## Work order:
Lines with "поворота" in the entries below: count them and reply with the number alone.

Start of Input material

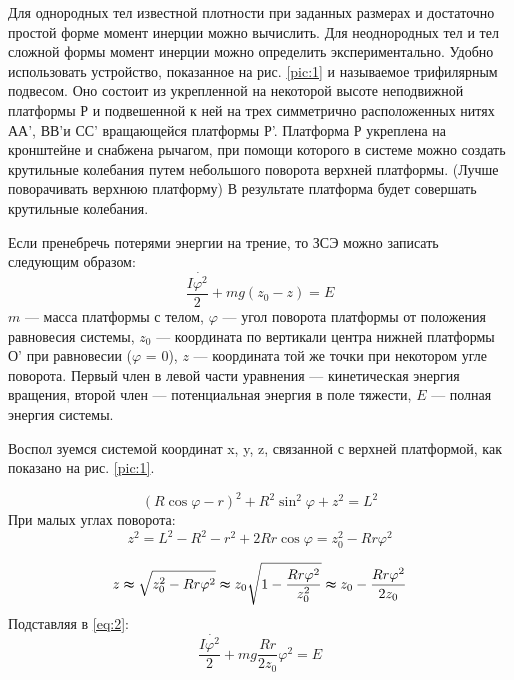 \documentclass[a4paper,12pt]{article} %
\begin{document}
Для однородных тел известной плотности при заданных размерах и достаточно простой форме момент инерции можно вычислить. Для неоднородных тел и тел сложной формы момент инерции можно определить экспериментально. Удобно использовать устройство, показанное на рис. \ref{pic:1} и называемое трифилярным подвесом. Оно состоит из укрепленной на некоторой высоте неподвижной платформы Р и подвешенной к ней на трех симметрично расположенных нитях АА’, ВВ'и СС' вращающейся платформы Р'.
Платформа Р укреплена на кронштейне и снабжена рычагом, при помощи которого в системе можно создать крутильные колебания путем небольшого поворота верхней платформы. (Лучше поворачивать верхнюю платформу)
В результате платформа будет совершать крутильные колебания.

Если пренебречь потерями энергии на трение, то ЗСЭ можно записать следующим образом:
\begin{equation}
  \frac{I \dot{\varphi^2}}{2} + mg(z_0 - z) = E \label{eq:2}
\end{equation}
$m$ — масса платформы с телом, $\varphi$ — угол поворота платформы от положения равновесия системы, $z_0$ — координата по вертикали центра нижней платформы О’ при равновесии ($\varphi$ = 0), $z$ — координата той же точки при некотором угле поворота. Первый член в левой части уравнения — кинетическая энергия вращения, второй член — потенциальная энергия в поле тяжести, $E$ — полная энергия системы.

Воспол зуемся системой координат x, y, z, связанной с верхней
платформой, как показано на рис. \ref{pic:1}.

\begin{equation}
  (R \cos{\varphi} - r)^2 + R^2\sin^2{\varphi} + z^2 = L^2 \label{eq:3}
\end{equation}
При малых углах поворота:
\begin{equation}
  z^2 = L^2 - R^2 - r^2 + 2Rr\cos{\varphi} = z_0^2 - Rr \varphi^2
  \label{eq:4}
\end{equation}

\begin{equation}
  z \thickapprox \sqrt{z_0^2 - Rr \varphi^2} \thickapprox z_0 \sqrt{1 - \frac{Rr\varphi^2}{z_0^2}} \thickapprox z_0 - \frac{Rr\varphi^2}{2z_0}
  \label{eq:5}
\end{equation}
Подставляя в \eqref{eq:2}:
\begin{equation}
  \frac{I\dot{\varphi^2}}{2} + mg \frac{Rr}{2z_0}\varphi^2 = E
  \label{eq:6}
\end{equation}
\end{document}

End of Input material

## Output of the exercise:
3